Buyouts, as well as other private equity investments, are generally made by funds that share a common organizational structure. Typically, these funds raise equity at the time they are formed, make investments that are levered whenever possible using the assets of the portfolio firm but not the fund as collateral, and have a finite life (see Sahlman (1990), or Fenn, Liang and Prowse (1997) for more discussion). The funds are usually organized as limited partnerships, with the limited partners (LPs) providing the capital and the general partners (GPs) making investment decisions and receiving a substantial share of the profits (most often 20%). While the literature has spent much effort understanding some aspects of the private equity market, it is very surprising that there is no clear answers to the basic questions of how funds are structured financially, and what the impact of this structure is. Why are most private equity investments made by funds that are financed by equity and have a finite life? Why are their investments financed by debt backed by the assets of the investment and not the fund? What should we expect to observe about the relation between bank lending practices, and the prices and returns of private equity investments? Why are booms and busts in the private equity industry so extreme?
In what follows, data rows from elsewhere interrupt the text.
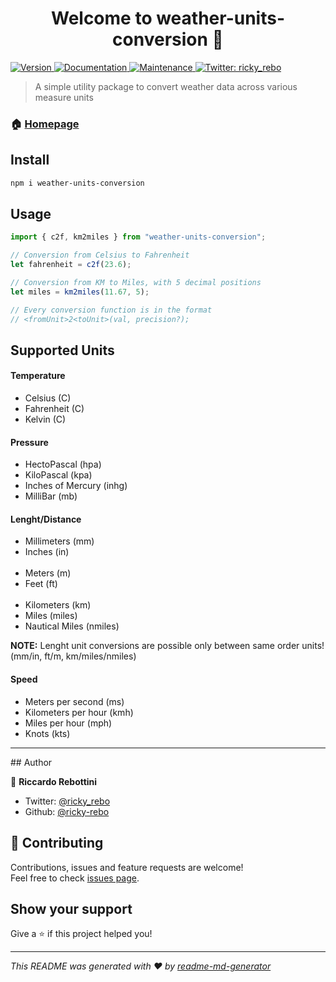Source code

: <h1 align="center">Welcome to weather-units-conversion 👋</h1>
<p>
  <a href="https://www.npmjs.com/package/weather-units-conversion" target="_blank">
    <img alt="Version" src="https://img.shields.io/npm/v/weather-units-conversion.svg">
  </a>
  <a href="https://github.com/ricky-rebo/Weather-Units-Conversion#readme" target="_blank">
    <img alt="Documentation" src="https://img.shields.io/badge/documentation-yes-brightgreen.svg" />
  </a>
  <a href="https://github.com/ricky-rebo/Weather-Units-Conversion/graphs/commit-activity" target="_blank">
    <img alt="Maintenance" src="https://img.shields.io/badge/Maintained%3F-yes-green.svg" />
  </a>
  <a href="https://twitter.com/ricky_rebo" target="_blank">
    <img alt="Twitter: ricky_rebo" src="https://img.shields.io/twitter/follow/ricky_rebo.svg?style=social" />
  </a>
</p>

> A simple utility package to convert weather data across various measure units

### 🏠 [Homepage](https://github.com/ricky-rebo/Weather-Units-Conversion#readme)

## Install

```sh
npm i weather-units-conversion
```

## Usage

```ts
import { c2f, km2miles } from "weather-units-conversion";

// Conversion from Celsius to Fahrenheit
let fahrenheit = c2f(23.6); 

// Conversion from KM to Miles, with 5 decimal positions
let miles = km2miles(11.67, 5);

// Every conversion function is in the format
// <fromUnit>2<toUnit>(val, precision?);
```

## Supported Units
#### Temperature
<ul>
  <li>Celsius (C)</li>
  <li>Fahrenheit (C)</li>
  <li>Kelvin (C)</li>
</ul>

#### Pressure
<ul>
  <li>HectoPascal (hpa)</li>
  <li>KiloPascal (kpa)</li>
  <li>Inches of Mercury (inhg)</li>
  <li>MilliBar (mb)</li>
</ul>

#### Lenght/Distance
<ul>
  <li>Millimeters (mm)</li>
  <li>Inches (in)</li>
  <br/>
  <li>Meters (m)</li>
  <li>Feet (ft)</li>
  <br/>
  <li>Kilometers (km)</li>
  <li>Miles (miles)</li>
  <li>Nautical Miles (nmiles)</li>
</ul>
<b>NOTE:</b> Lenght unit conversions are possible only between same order units! (mm/in, ft/m, km/miles/nmiles)

#### Speed 
<ul>
  <li>Meters per second (ms)</li>
  <li>Kilometers per hour (kmh)</li>
  <li>Miles per hour (mph)</li>
  <li>Knots (kts)</li>
</ul>

<hr/>
## Author

👤 **Riccardo Rebottini**

* Twitter: [@ricky_rebo](https://twitter.com/ricky_rebo)
* Github: [@ricky-rebo](https://github.com/ricky-rebo)

## 🤝 Contributing

Contributions, issues and feature requests are welcome!<br />Feel free to check [issues page](https://github.com/ricky-rebo/Weather-Units-Conversion/issues). 

## Show your support

Give a ⭐️ if this project helped you!

***
_This README was generated with ❤️ by [readme-md-generator](https://github.com/kefranabg/readme-md-generator)_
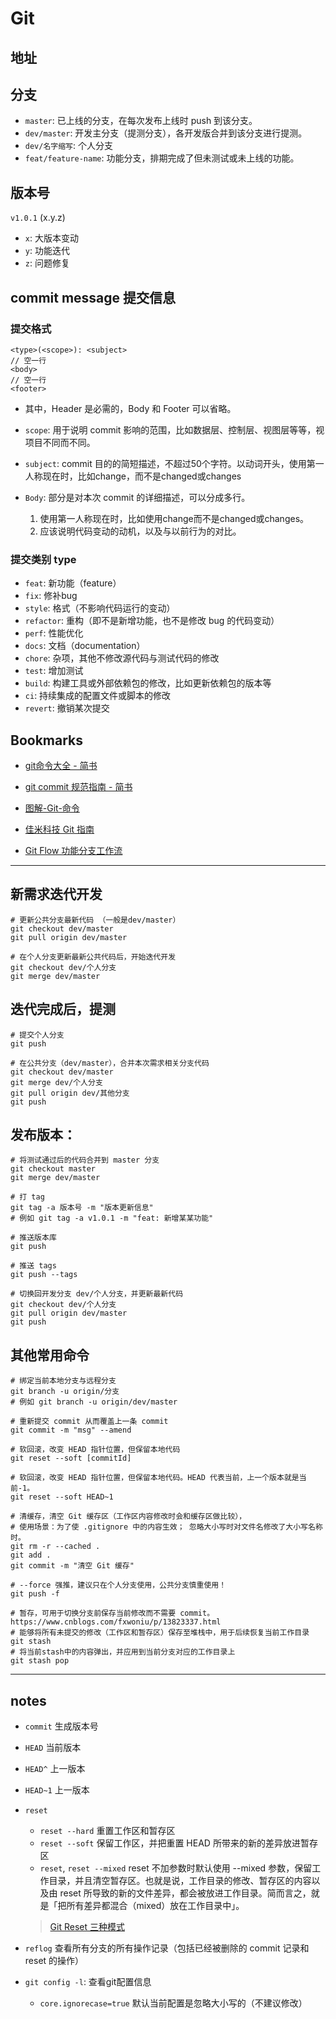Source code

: # Git

## 地址


## 分支
+ `master`: 已上线的分支，在每次发布上线时 push 到该分支。
+ `dev/master`: 开发主分支（提测分支），各开发版合并到该分支进行提测。
+ `dev/名字缩写`: 个人分支
+ `feat/feature-name`: 功能分支，排期完成了但未测试或未上线的功能。


## 版本号
`v1.0.1`  (x.y.z)
+ `x`: 大版本变动
+ `y`: 功能迭代
+ `z`: 问题修复


## commit message 提交信息
### 提交格式
```
<type>(<scope>): <subject>
// 空一行
<body>
// 空一行
<footer>
```

+ 其中，Header 是必需的，Body 和 Footer 可以省略。

+ `scope`: 用于说明 commit 影响的范围，比如数据层、控制层、视图层等等，视项目不同而不同。

+ `subject`: commit 目的的简短描述，不超过50个字符。以动词开头，使用第一人称现在时，比如change，而不是changed或changes
+ `Body`: 部分是对本次 commit 的详细描述，可以分成多行。
  1. 使用第一人称现在时，比如使用change而不是changed或changes。
  2. 应该说明代码变动的动机，以及与以前行为的对比。

### 提交类别 type
+ `feat`: 新功能（feature）
+ `fix`: 修补bug
+ `style`:  格式（不影响代码运行的变动）
+ `refactor`: 重构（即不是新增功能，也不是修改 bug 的代码变动）
+ `perf`: 性能优化
+ `docs`: 文档（documentation）
+ `chore`: 杂项，其他不修改源代码与测试代码的修改
+ `test`: 增加测试
+ `build`: 构建工具或外部依赖包的修改，比如更新依赖包的版本等
+ `ci`: 持续集成的配置文件或脚本的修改
+ `revert`: 撤销某次提交


## Bookmarks
* [git命令大全 - 简书](https://www.jianshu.com/p/46ffff059092)

* [git commit 规范指南 - 简书](https://www.jianshu.com/p/201bd81e7dc9?utm_source=oschina-app)

* [图解-Git-命令](https://github.com/geeeeeeeeek/git-recipes/wiki/4.1-%E5%9B%BE%E8%A7%A3-Git-%E5%91%BD%E4%BB%A4)

* [佳米科技 Git 指南](https://github.com/ivan-94/git-guide)

* [Git Flow 功能分支工作流](https://github.com/ivan-94/git-guide/blob/master/branch/gitflow.md)


------------------------------------------------------------------



## 新需求迭代开发
```
# 更新公共分支最新代码 （一般是dev/master）
git checkout dev/master
git pull origin dev/master

# 在个人分支更新最新公共代码后，开始迭代开发
git checkout dev/个人分支
git merge dev/master
```

## 迭代完成后，提测
```
# 提交个人分支
git push

# 在公共分支（dev/master），合并本次需求相关分支代码
git checkout dev/master
git merge dev/个人分支
git pull origin dev/其他分支
git push
```

## 发布版本：
```
# 将测试通过后的代码合并到 master 分支
git checkout master
git merge dev/master

# 打 tag
git tag -a 版本号 -m "版本更新信息"
# 例如 git tag -a v1.0.1 -m "feat: 新增某某功能"

# 推送版本库
git push

# 推送 tags
git push --tags

# 切换回开发分支 dev/个人分支，并更新最新代码
git checkout dev/个人分支
git pull origin dev/master
git push
```


## 其他常用命令
```
# 绑定当前本地分支与远程分支 
git branch -u origin/分支
# 例如 git branch -u origin/dev/master

# 重新提交 commit 从而覆盖上一条 commit
git commit -m "msg" --amend

# 软回滚，改变 HEAD 指针位置，但保留本地代码
git reset --soft [commitId]

# 软回滚，改变 HEAD 指针位置，但保留本地代码。HEAD 代表当前，上一个版本就是当前-1。
git reset --soft HEAD~1

# 清缓存，清空 Git 缓存区（工作区内容修改时会和缓存区做比较），
# 使用场景：为了使 .gitignore 中的内容生效； 忽略大小写时对文件名修改了大小写名称时。
git rm -r --cached .
git add .
git commit -m "清空 Git 缓存"

# --force 强推，建议只在个人分支使用，公共分支慎重使用！
git push -f

# 暂存，可用于切换分支前保存当前修改而不需要 commit。 https://www.cnblogs.com/fxwoniu/p/13823337.html
# 能够将所有未提交的修改（工作区和暂存区）保存至堆栈中，用于后续恢复当前工作目录
git stash
# 将当前stash中的内容弹出，并应用到当前分支对应的工作目录上
git stash pop

```

------------------------------------------------------------------


## notes

* `commit` 生成版本号
* `HEAD` 当前版本
* `HEAD^` 上一版本
* `HEAD~1` 上一版本


* `reset`
  * `reset --hard` 重置工作区和暂存区
  * `reset --soft` 保留工作区，并把重置 HEAD 所带来的新的差异放进暂存区
  * `reset`, `reset --mixed` reset 不加参数时默认使用 --mixed 参数，保留工作目录，并且清空暂存区。也就是说，工作目录的修改、暂存区的内容以及由 reset 所导致的新的文件差异，都会被放进工作目录。简而言之，就是「把所有差异都混合（mixed）放在工作目录中」。
  > [Git Reset 三种模式](https://www.jianshu.com/p/c2ec5f06cf1a)


* `reflog` 查看所有分支的所有操作记录（包括已经被删除的 commit 记录和 reset 的操作）

* `git config -l`: 查看git配置信息 
  * `core.ignorecase=true` 默认当前配置是忽略大小写的（不建议修改）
According to the Modigliani&Miller theorem, capital structure decisions, including both fund structure and the financing of individual deals, is relevant only to the extent to which taxes, transactions costs, or real investment decisions are affected. Certainly the deductibility of interest payments is part of the reason why leverage is valuable at the portfolio firm level but not at the fund level since portfolio firms pay corporate taxes and funds can pass through profits to their partners tax free (see Kaplan (1989)). Yet, it seems unlikely that taxes are a complete answer: there is no evidence that buyouts are less levered when firms have tax shields limiting their corporate income taxes, and the same tax advantages are present in the targeted firms prior to the buyout, when firms typically have relatively modest leverage. Another commonly&cited explanation for leverage at the portfolio-firm level are the implicit incentives associated with leverage, in particular the fact that the commitment to pay interest limits managements discretion to waste the firms excess cash flows (Jensen (1988)). Yet, managers of firms that are bought by private equity partnerships are monitored heavily and often replaced (Lerner 1995). It seems likely that direct monitoring by a knowledgeable practitioner personally receiving 20% of the profits would likely lead to better controls on managers than the more ad hoc constraints imposed by leverage. Furthermore, neither tax nor incentive benefits explain why the equity capital invested in portfolio firms is raised through a fund rather than deal by deal.
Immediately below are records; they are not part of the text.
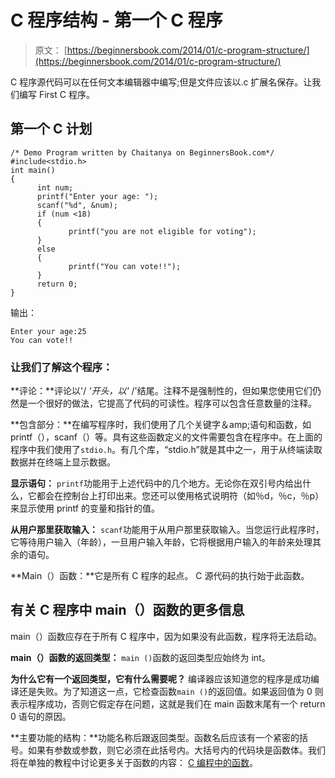 # C 程序结构 - 第一个 C 程序

> 原文： [https://beginnersbook.com/2014/01/c-program-structure/](https://beginnersbook.com/2014/01/c-program-structure/)

C 程序源代码可以在任何文本编辑器中编写;但是文件应该以.c 扩展名保存。让我们编写 First C 程序。

## 第一个 C 计划

```
/* Demo Program written by Chaitanya on BeginnersBook.com*/
#include<stdio.h>
int main()
{
      int num;
      printf("Enter your age: ");
      scanf("%d", &num);
      if (num <18)
      {
             printf("you are not eligible for voting");
      }
      else
      {
             printf("You can vote!!");
      }
      return 0;
}
```

输出：

```
Enter your age:25
You can vote!!
```

### 让我们了解这个程序：

**评论：**评论以'/ *'开头，以'* /'结尾。注释不是强制性的，但如果您使用它们仍然是一个很好的做法，它提高了代码的可读性。程序可以包含任意数量的注释。

**包含部分：**在编写程序时，我们使用了几个关键字＆amp;语句和函数，如 printf（），scanf（）等。具有这些函数定义的文件需要包含在程序中。在上面的程序中我们使用了`stdio.h`。有几个库，“stdio.h”就是其中之一，用于从终端读取数据并在终端上显示数据。

**显示语句：** `printf`功能用于上述代码中的几个地方。无论你在双引号内给出什么，它都会在控制台上打印出来。您还可以使用格式说明符（如％d，％c，％p）来显示使用 printf 的变量和指针的值。

**从用户那里获取输入：** `scanf`功能用于从用户那里获取输入。当您运行此程序时，它等待用户输入（年龄），一旦用户输入年龄，它将根据用户输入的年龄来处理其余的语句。

**Main（）函数：**它是所有 C 程序的起点。 C 源代码的执行始于此函数。

## 有关 C 程序中 main（）函数的更多信息

main（）函数应存在于所有 C 程序中，因为如果没有此函数，程序将无法启动。

**main（）函数的返回类型：** `main ()`函数的返回类型应始终为 int。

**为什么它有一个返回类型，它有什么需要呢？** 编译器应该知道您的程序是成功编译还是失败。为了知道这一点，它检查函数`main ()`的返回值。如果返回值为 0 则表示程序成功，否则它假定存在问题，这就是我们在 main 函数末尾有一个 return 0 语句的原因。

**主要功能的结构：**功能名称后跟返回类型。函数名后应该有一个紧密的括号。如果有参数或参数，则它必须在此括号内。大括号内的代码块是函数体。我们将在单独的教程中讨论更多关于函数的内容： [C 编程中的函数](https://beginnersbook.com/2014/01/c-functions-examples/)。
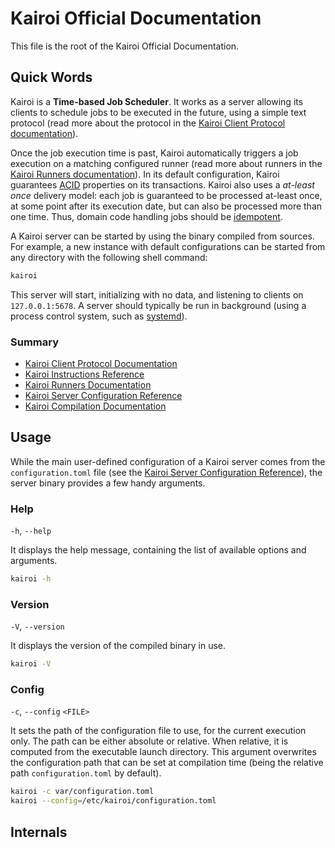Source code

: # Kairoi Official Documentation

This file is the root of the Kairoi Official Documentation.

## Quick Words

Kairoi is a **Time-based Job Scheduler**. It works as a server allowing its clients to schedule jobs to be executed in the future, using a simple text protocol (read more about the protocol in the [Kairoi Client Protocol documentation](client-protocol.md)).

Once the job execution time is past, Kairoi automatically triggers a job execution on a matching configured runner (read more about runners in the [Kairoi Runners documentation](runners.md)). In its default configuration, Kairoi guarantees [ACID](https://en.wikipedia.org/wiki/ACID) properties on its transactions. Kairoi also uses a _at-least once_ delivery model: each job is guaranteed to be processed at-least once, at some point after its execution date, but can also be processed more than one time. Thus, domain code handling jobs should be [idempotent](https://en.wikipedia.org/wiki/Idempotence).

A Kairoi server can be started by using the binary compiled from sources. For example, a new instance with default configurations can be started from any directory with the following shell command:

```sh
kairoi
```

This server will start, initializing with no data, and listening to clients on `127.0.0.1:5678`. A server should typically be run in background (using a process control system, such as [systemd](https://systemd.io/)).

### Summary

- [Kairoi Client Protocol Documentation](client-protocol.md)
- [Kairoi Instructions Reference](instructions.md)
- [Kairoi Runners Documentation](runners.md)
- [Kairoi Server Configuration Reference](configuration.md)
- [Kairoi Compilation Documentation](compilation.md)

## Usage

While the main user-defined configuration of a Kairoi server comes from the `configuration.toml` file (see the [Kairoi Server Configuration Reference](configuration.md)), the server binary provides a few handy arguments.

### Help

`-h`, `--help`

It displays the help message, containing the list of available options and arguments.

```sh
kairoi -h
```

### Version

`-V`, `--version`

It displays the version of the compiled binary in use.

```sh
kairoi -V
```

### Config

`-c`, `--config` `<FILE>`

It sets the path of the configuration file to use, for the current execution only. The path can be either absolute or relative. When relative, it is computed from the executable launch directory. This argument overwrites the configuration path that can be set at compilation time (being the relative path `configuration.toml` by default).

```sh
kairoi -c var/configuration.toml
kairoi --config=/etc/kairoi/configuration.toml
```

## Internals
In this paper, we propose a new explanation for the financial structure of private equity firms. We present a model that explains a number of features of private equity markets, including the fact that private equity investments are generally done through funds that pool investments across the fund, the typical financial structure of raising equity at the fund level and supplementing it whenever possible with debt at the deal level, the payoffs to GPs of a "carry-like" structure in which they receive a fraction of the profits but one that is junior to that received by the LPs, the extreme "boom and bust" nature of investments by private equity firms, and the observed empirical regularity of investments made during busts outperforming investments made during booms on average.
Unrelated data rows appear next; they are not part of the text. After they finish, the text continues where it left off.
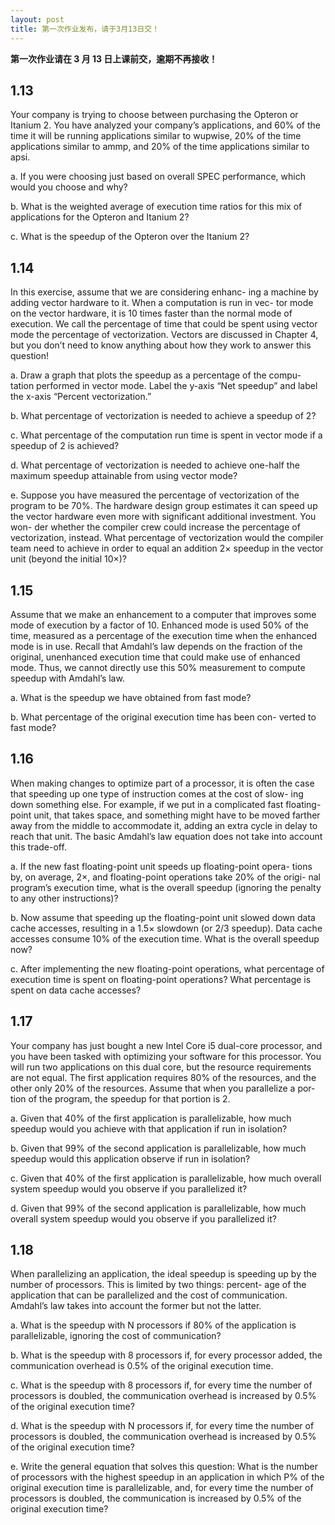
 ```yaml
---
layout: post
title: 第一次作业发布，请于3月13日交！
---
```



**第一次作业请在 3 月 13 日上课前交，逾期不再接收！**


## 1.13

Your company is trying to choose between purchasing the Opteron or Itanium 2. You have analyzed your company’s applications, and 60% of the time it will be running applications similar to wupwise, 20% of the time applications similar to ammp, and 20% of the time applications similar to apsi.

a. If you were choosing just based on overall SPEC performance, which
would you choose and why?

b. What is the weighted average of execution time ratios for this mix of
applications for the Opteron and Itanium 2?

c. What is the speedup of the Opteron over the Itanium 2?



## 1.14

In this exercise, assume that we are considering enhanc-
ing a machine by adding vector hardware to it. When a computation is run in vec-
tor mode on the vector hardware, it is 10 times faster than the normal mode of
execution. We call the percentage of time that could be spent using vector mode
the percentage of vectorization. Vectors are discussed in Chapter 4, but you don’t
need to know anything about how they work to answer this question!

a. Draw a graph that plots the speedup as a percentage of the compu-
tation performed in vector mode. Label the y-axis “Net speedup” and label
the x-axis “Percent vectorization.”

b. What percentage of vectorization is needed to achieve a speedup
of 2?

c. What percentage of the computation run time is spent in vector
mode if a speedup of 2 is achieved?

d. What percentage of vectorization is needed to achieve one-half
the maximum speedup attainable from using vector mode?

e. Suppose you have measured the percentage of vectorization of the
program to be 70%. The hardware design group estimates it can speed up the
vector hardware even more with significant additional investment. You won-
der whether the compiler crew could increase the percentage of vectorization,
instead. What percentage of vectorization would the compiler team need to
achieve in order to equal an addition 2× speedup in the vector unit (beyond
the initial 10×)?



## 1.15

Assume that we make an enhancement to a computer that
improves some mode of execution by a factor of 10. Enhanced mode is used 50%
of the time, measured as a percentage of the execution time when the enhanced
mode is in use. Recall that Amdahl’s law depends on the fraction of the original,
unenhanced execution time that could make use of enhanced mode. Thus, we
cannot directly use this 50% measurement to compute speedup with Amdahl’s
law.

a. What is the speedup we have obtained from fast mode?

b. What percentage of the original execution time has been con-
verted to fast mode?


## 1.16

When making changes to optimize part of a processor, it is
often the case that speeding up one type of instruction comes at the cost of slow-
ing down something else. For example, if we put in a complicated fast floating-
point unit, that takes space, and something might have to be moved farther away
from the middle to accommodate it, adding an extra cycle in delay to reach that
unit. The basic Amdahl’s law equation does not take into account this trade-off.

a. If the new fast floating-point unit speeds up floating-point opera-
tions by, on average, 2×, and floating-point operations take 20% of the origi-
nal program’s execution time, what is the overall speedup (ignoring the
penalty to any other instructions)?

b. Now assume that speeding up the floating-point unit slowed down
data cache accesses, resulting in a 1.5× slowdown (or 2/3 speedup). Data
cache accesses consume 10% of the execution time. What is the overall
speedup now?

c. After implementing the new floating-point operations, what
percentage of execution time is spent on floating-point operations? What percentage is spent on data cache accesses?


## 1.17

Your company has just bought a new Intel Core i5 dual-core processor, and you have been tasked with optimizing your software for this
processor. You will run two applications on this dual core, but the resource
requirements are not equal. The first application requires 80% of the resources,
and the other only 20% of the resources. Assume that when you parallelize a por-
tion of the program, the speedup for that portion is 2.

a. Given that 40% of the first application is parallelizable, how
much speedup would you achieve with that application if run in isolation?

b. Given that 99% of the second application is parallelizable, how
much speedup would this application observe if run in isolation?

c. Given that 40% of the first application is parallelizable, how
much overall system speedup would you observe if you parallelized it?

d. Given that 99% of the second application is parallelizable, how
much overall system speedup would you observe if you parallelized it?


## 1.18

When parallelizing an application, the ideal speedup is
speeding up by the number of processors. This is limited by two things: percent-
age of the application that can be parallelized and the cost of communication.
Amdahl’s law takes into account the former but not the latter.

a. What is the speedup with N processors if 80% of the application
is parallelizable, ignoring the cost of communication?

b. What is the speedup with 8 processors if, for every processor
added, the communication overhead is 0.5% of the original execution time.

c. What is the speedup with 8 processors if, for every time the number of processors is doubled, the communication overhead is increased by
0.5% of the original execution time?

d. What is the speedup with N processors if, for every time the
number of processors is doubled, the communication overhead is increased
by 0.5% of the original execution time?

e. Write the general equation that solves this question: What is the
number of processors with the highest speedup in an application in which P%
of the original execution time is parallelizable, and, for every time the number of processors is doubled, the communication is increased by 0.5% of the
original execution time?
The model is relatively stratightforward, relying mainly on one market friction that serves as the underlying source of deviations from the Modigliani&Miller benchmark. The friction we model is the notion that GPs making investment decisions have better information about the quality of their potential investments than their LPs or any potential lenders. This assumption seems plausible, given that GPs are specialists in evaluating companies who have substantial incentives to discover any relevant information.